Now we declare two global variables: The %env hash (table or dict) associates variable names with their values. %functions holds our builtin functions. The values are anonymous functions.
my %env;
my %functions = (
add => sub { $_[0] + $_[1] },
mul => sub { $_[0] * $_[1] },
say => sub { say $_[0] },
bye => sub { exit 0 },
);
Now comes our read-eval-loop (we don't print by default). The readline operator <> will read from the file specified as the first command line argument, or from STDIN if no filename is provided.
while (<>) {
next if /^\s*\#/; # jump comment lines
# parse the line. We get a destination $var, a $command, and any number of #args
my ($var, $command, #args) = parse($_);
# Execute the anonymous sub specified by $command with the #args
my $value = $functions{ $command }->(#args);
# Store the return value if a destination $var was specified
$env{ $var } = $value if defined $var;
}
That was fairly trivial. Now comes some parsing code. Perl “binds” regexes to strings with the =~ operator. Regexes may look like /foo/ or m/foo/. The /x flags allows us to include whitespace in our regex that doesn't match actual whitespace. The /g flag matches globally. This also enables the \G assertion. This is where the last successful match ended. The /c flag is important for this m//gc style parsing to consume one match at a time, and to prevent the position of the regex engine in out string to being reset.
sub parse {
my ($line) = #_; # get the $line, which is a argument
my ($var, $command, #args); # declare variables to be filled
# Test if this statement has a variable declaration
if ($line =~ m/\G\s* \$(\w+) \s*=\s* /xgc) {
$var = $1; # assign first capture if successful
}
# Parse the function of this statement.
if ($line =~ m/\G\s* (\w+) \s*/xgc) {
$command = $1;
# Test if the specified function exists in our %functions
if (not exists $functions{$command}) {
die "The command $command is not known\n";
}
} else {
die "Command required\n"; # Throw fatal exception on parse error.
}
# As long as our matches haven't consumed the whole string...
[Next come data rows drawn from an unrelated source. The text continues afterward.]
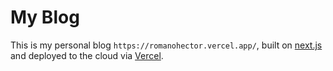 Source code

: # My Blog

This is my personal blog `https://romanohector.vercel.app/`, built on
[next.js](https://nextjs.org/) and
deployed to the cloud via [Vercel](https://vercel.com).
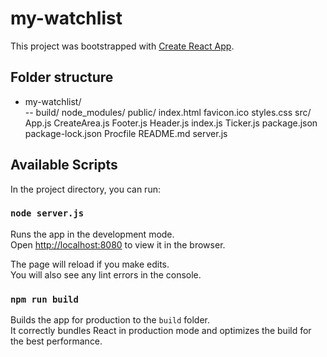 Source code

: # my-watchlist

This project was bootstrapped with [Create React App](https://github.com/facebook/create-react-app).

## Folder structure
- my-watchlist/  
  -- build/
  node_modules/
  public/
    index.html
    favicon.ico
    styles.css
  src/
    App.js
    CreateArea.js
    Footer.js
    Header.js
    index.js
    Ticker.js
   package.json
   package-lock.json
   Procfile
   README.md
   server.js

## Available Scripts

In the project directory, you can run:

### `node server.js`

Runs the app in the development mode.<br />
Open [http://localhost:8080](http://localhost:8080) to view it in the browser.

The page will reload if you make edits.<br />
You will also see any lint errors in the console.

### `npm run build`

Builds the app for production to the `build` folder.<br />
It correctly bundles React in production mode and optimizes the build for the best performance.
while (pos($line) < length($line)) {
# Try to match variables
if ($line =~ m/\G \$(\w+) \s*/xgc) {
die "The variable $1 does not exist\n" if not exists $env{$1};
push #args, $env{$1};
}
# Try to match strings
elsif ($line =~ m/\G "([^"]+)" \s*/xgc) {
push #args, $1;
}
# Try to match ints or floats
elsif ($line =~ m/\G (\d+ (?:\.\d+)? ) \s*/xgc) {
push #args, 0+$1;
}
# Throw error if nothing matched
else {
die "Didn't understand that line\n";
}
}
# return our -- now filled -- vars.
return $var, $command, #args;
}
Perl arrays can be handled like linked list: shift removes and returns the first element (pop does the same to the last element). push adds an element to the end, unshift to the beginning.
Out little programming language can execute simple programs like:
#!my_little_language
$a = mul 2 20
$b = add 0 2
$answer = add $a $b
say $answer
bye
If (1) our perl script is saved in my_little_language, set to be executable, and is in the system PATH, and (2) the above file in our little language saved as meaning_of_life.mll, and also set to be executable, then
$ ./meaning_of_life
should be able to run it.
Output is obviously 42. Note that our language doesn't yet have string manipulation or simple assignment to variables. Also, it would be nice to be able to call functions with the return value of other functions directly. This requires some sort of parens, or precedence mechanism. Also, the language requires better error reporting for batch processing (which it already supports).